The Indonesian Government has enacted Law No. 16 of 2025 on the Fourth Amendment to Law No. 19 of 2003 on State-Owned Enterprises (“Fourth Amendment”). The initial Law No. 19 of 2003 established the basic structure for the management of State-Owned Enterprises (“SOE”) and positioned the Minister of SOEs in a dual role as both regulator and shareholder of SOEs. Earlier this year, through the third amendment of the SOE Law, the government introduced Daya Anagata Nusantara Investment Management Agency (“BPI Danantara”), separating the State's operational and investment functions, allowing professional management of strategic assets. The Fourth Amendment now completes this separation by designating SOE Regulatory Agency (Badan Pengaturan BUMN or “BP BUMN”) as the sole regulator and supervisor.
Key Changes
The Ministry of SOE has officially been transformed into BP BUMN, led by the Head of BP BUMN acting as the representative of the Central Government and the regulator of SOEs. BP BUMN is responsible for formulating, regulating, supervising, coordinating, and overseeing the implementation of SOE management policies. This institutional change addresses the long-standing issue of the Minister’s dual function by clearly separating the State’s roles into a dedicated regulator (BP BUMN) and an investment operator (BPI Danantara).
The Fourth Amendment maintains the change introduced by the third amendment of the SOE Law, which shifted from the earlier approach where the State held a single special Dwiwarna share to a standardized requirement that the State must hold 1% Series A Dwiwarna shares, ensuring a clear statutory minimum for State ownership. It further clarifies that this 1% is exercised through the Head of BP BUMN, while the remaining 99% Series B shares are held by BPI Danantara. Despite its small percentage, the Series A Dwiwarna share grants the State veto rights over strategic matters, including board appointments and dismissals, major corporate actions, and amendments to the Articles of Association, ensuring continued State control. In addition, dividends from this special share may now be managed directly by BP BUMN, subject to approval from the President, ensuring that their use remains aligned with aligned with national policy priorities and Presidential oversight.

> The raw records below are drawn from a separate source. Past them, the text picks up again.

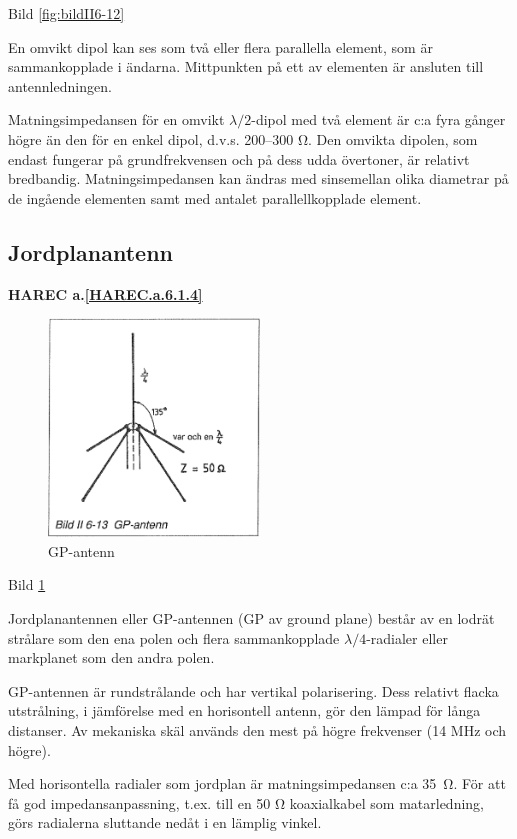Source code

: Bild \ref{fig:bildII6-12}

En omvikt dipol kan ses som två eller flera parallella element, som är
sammankopplade i ändarna. Mittpunkten på ett av elementen är ansluten
till antennledningen.

Matningsimpedansen för en omvikt \(\lambda/2\)-dipol med två element är
c:a fyra gånger högre än den för en enkel dipol, d.v.s. 200--300
Ω. Den omvikta dipolen, som endast fungerar på grundfrekvensen och på
dess udda övertoner, är relativt bredbandig. Matningsimpedansen kan
ändras med sinsemellan olika diametrar på de ingående elementen samt
med antalet parallellkopplade element.

\subsection{Jordplanantenn}
\textbf{
HAREC a.\ref{HAREC.a.6.1.4}\label{myHAREC.a.6.1.4}
}

\begin{figure}
  \includegraphics[width=0.5\textwidth]{images/bild_2_6-13}
  \caption{GP-antenn}
  \label{fig:bildII6-13}
\end{figure}

Bild \ref{fig:bildII6-13}

Jordplanantennen eller GP-antennen (GP av ground plane) består av en
lodrät strålare som den ena polen och flera sammankopplade
\(\lambda/4\)-radialer eller markplanet som den andra polen.

GP-antennen är rundstrålande och har vertikal polarisering. Dess
relativt flacka utstrålning, i jämförelse med en horisontell antenn,
gör den lämpad för långa distanser.  Av mekaniska skäl används den
mest på högre frekvenser (14 MHz och högre).

Med horisontella radialer som jordplan är matningsimpedansen c:a 35~Ω.
För att få god impedansanpassning, t.ex. till en 50 Ω koaxialkabel
som matarledning, görs radialerna sluttande nedåt i en lämplig vinkel.

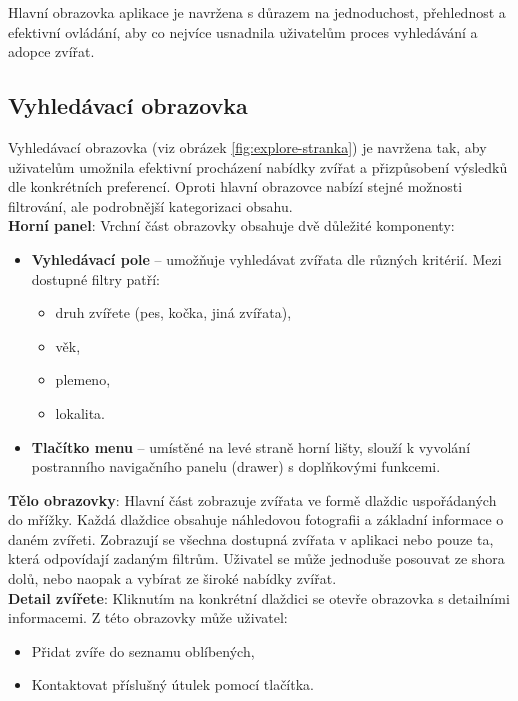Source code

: \documentclass[czech, bp, kiv, he, iso690numb, pdf]{fasthesis}
\begin{document}
    \noindent Hlavní obrazovka aplikace je navržena s důrazem na jednoduchost, přehlednost a efektivní ovládání, aby co nejvíce usnadnila uživatelům proces vyhledávání a adopce zvířat.

    \subsection{Vyhledávací obrazovka}

    \noindent Vyhledávací obrazovka (viz obrázek \ref{fig:explore-stranka}) je navržena tak, aby uživatelům umožnila efektivní procházení nabídky zvířat a přizpůsobení výsledků dle konkrétních preferencí. Oproti hlavní obrazovce nabízí stejné možnosti filtrování, ale podrobnější kategorizaci obsahu.\\

    \noindent \textbf{Horní panel}: Vrchní část obrazovky obsahuje dvě důležité komponenty:

    \begin{itemize}[leftmargin=2em]
        \item \textbf{Vyhledávací pole} – umožňuje vyhledávat zvířata dle různých kritérií. Mezi dostupné filtry patří:
        \begin{itemize}
            \item druh zvířete (pes, kočka, jiná zvířata),
            \item věk,
            \item plemeno,
            \item lokalita.
        \end{itemize}

        \item \textbf{Tlačítko menu} – umístěné na levé straně horní lišty, slouží k vyvolání postranního navigačního panelu (drawer) s doplňkovými funkcemi.
    \end{itemize}

    \noindent \textbf{Tělo obrazovky}: Hlavní část zobrazuje zvířata ve formě dlaždic uspořádaných do mřížky. Každá dlaždice obsahuje náhledovou fotografii a základní informace o daném zvířeti. Zobrazují se všechna dostupná zvířata v aplikaci nebo pouze ta, která odpovídají zadaným filtrům. Uživatel se může jednoduše posouvat ze shora dolů, nebo naopak a vybírat ze široké nabídky zvířat.\\

    \noindent \textbf{Detail zvířete}: Kliknutím na konkrétní dlaždici se otevře obrazovka s detailními informacemi. Z této obrazovky může uživatel:
    \begin{itemize}
        \item Přidat zvíře do seznamu oblíbených,
        \item Kontaktovat příslušný útulek pomocí tlačítka.
    \end{itemize}
\end{document}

The SOE Law reinforces good corporate governance in SOEs by ensuring greater independence and accountability. It prohibits Ministers and Vice Ministers from serving on SOE boards to prevent conflicts of interest and maintain a clear separation between regulatory and operational functions. It also removes the previous provision stating that SOE directors, commissioners, and supervisory board members are not state officials, reaffirming their legal accountability.
In addition, the amendment also opens the possibility for foreign nationals to serve as directors in State Share Companies (Perusahaan Perseroan or “Persero”). While the general rule still requires directors to be Indonesian citizens, BP BUMN is now allowed to waive this requirement to provide Persero with more flexibility when specific expertise is needed. This exemption applies only to Persero, and does not extend to Public Company (Perusahaan Umum) SOEs.

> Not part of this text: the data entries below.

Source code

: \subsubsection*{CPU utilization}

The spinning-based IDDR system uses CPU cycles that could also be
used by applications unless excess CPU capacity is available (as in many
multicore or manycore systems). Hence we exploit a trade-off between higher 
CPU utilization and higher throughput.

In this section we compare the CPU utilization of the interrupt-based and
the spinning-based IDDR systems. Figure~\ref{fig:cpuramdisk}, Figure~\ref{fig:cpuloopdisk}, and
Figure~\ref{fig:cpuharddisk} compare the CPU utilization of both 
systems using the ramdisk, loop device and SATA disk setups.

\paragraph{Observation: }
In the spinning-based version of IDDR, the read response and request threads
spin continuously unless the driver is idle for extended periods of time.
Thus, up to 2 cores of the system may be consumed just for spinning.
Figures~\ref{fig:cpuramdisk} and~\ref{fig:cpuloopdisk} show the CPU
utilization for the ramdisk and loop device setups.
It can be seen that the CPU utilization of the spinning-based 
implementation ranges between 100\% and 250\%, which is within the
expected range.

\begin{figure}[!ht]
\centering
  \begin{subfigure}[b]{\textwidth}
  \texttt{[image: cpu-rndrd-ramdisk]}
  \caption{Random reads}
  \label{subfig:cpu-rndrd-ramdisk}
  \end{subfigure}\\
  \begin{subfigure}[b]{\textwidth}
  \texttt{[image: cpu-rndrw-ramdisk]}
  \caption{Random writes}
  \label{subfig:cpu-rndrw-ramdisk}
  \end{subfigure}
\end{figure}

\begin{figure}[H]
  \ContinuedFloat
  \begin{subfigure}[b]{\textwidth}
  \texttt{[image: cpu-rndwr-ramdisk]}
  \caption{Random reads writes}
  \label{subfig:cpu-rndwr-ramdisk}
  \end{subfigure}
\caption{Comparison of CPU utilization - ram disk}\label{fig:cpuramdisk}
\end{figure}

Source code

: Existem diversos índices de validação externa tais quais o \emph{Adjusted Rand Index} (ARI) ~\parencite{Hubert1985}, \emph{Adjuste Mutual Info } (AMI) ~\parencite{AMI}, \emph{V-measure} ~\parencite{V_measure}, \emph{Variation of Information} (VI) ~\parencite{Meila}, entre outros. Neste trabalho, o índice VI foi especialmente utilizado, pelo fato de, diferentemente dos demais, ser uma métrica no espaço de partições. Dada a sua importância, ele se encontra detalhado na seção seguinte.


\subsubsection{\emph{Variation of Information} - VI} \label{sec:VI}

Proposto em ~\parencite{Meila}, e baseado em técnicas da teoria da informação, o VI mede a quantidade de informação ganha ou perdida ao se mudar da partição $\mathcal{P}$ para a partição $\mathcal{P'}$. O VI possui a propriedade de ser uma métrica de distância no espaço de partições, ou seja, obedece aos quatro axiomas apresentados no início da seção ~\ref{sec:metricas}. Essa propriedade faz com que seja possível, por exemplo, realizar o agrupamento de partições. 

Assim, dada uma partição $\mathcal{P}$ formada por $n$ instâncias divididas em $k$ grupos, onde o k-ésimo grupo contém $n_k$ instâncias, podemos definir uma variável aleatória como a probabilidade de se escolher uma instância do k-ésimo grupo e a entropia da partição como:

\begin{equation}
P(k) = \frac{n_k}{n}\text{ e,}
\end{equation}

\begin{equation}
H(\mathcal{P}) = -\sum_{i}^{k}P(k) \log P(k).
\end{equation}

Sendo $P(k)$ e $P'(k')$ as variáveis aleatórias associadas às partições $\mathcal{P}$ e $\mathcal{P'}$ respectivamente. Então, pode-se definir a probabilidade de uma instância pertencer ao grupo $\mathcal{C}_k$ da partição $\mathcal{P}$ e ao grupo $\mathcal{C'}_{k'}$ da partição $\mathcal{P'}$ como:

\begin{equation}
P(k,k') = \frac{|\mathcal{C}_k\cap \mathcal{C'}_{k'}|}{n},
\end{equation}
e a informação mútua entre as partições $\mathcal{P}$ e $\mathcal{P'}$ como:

The Fourth Amendment also expands the Audit Board of Indonesia’s (Badan Pemeriksa Keuangan or “BPK”) authority over SOEs by placing SOEs within the State’s financial accountability framework. Previously, BPK could only audit SOEs for specific purposes and only when requested by the House of Representatives. Under the new provision, BPK may carry out audits based on its general mandate under the national state-finance framework and the applicable state audit standards, without requiring a request from the House of Representatives. This change enables BPK to conduct independent and regular financial audits of SOEs, ensuring stronger and more consistent oversight.
Conclusion
The SOE Law represents a major milestone in the reform of Indonesia’s SOE governance framework. By establishing BP BUMN, enhancing governance standards, and expanding BPK’s audit authority, the government seeks to strengthen institutional accountability and transparency within SOEs. These changes are expected to promote more professional management, reduce potential conflicts of interest, and align Indonesia’s SOE governance with international best practices.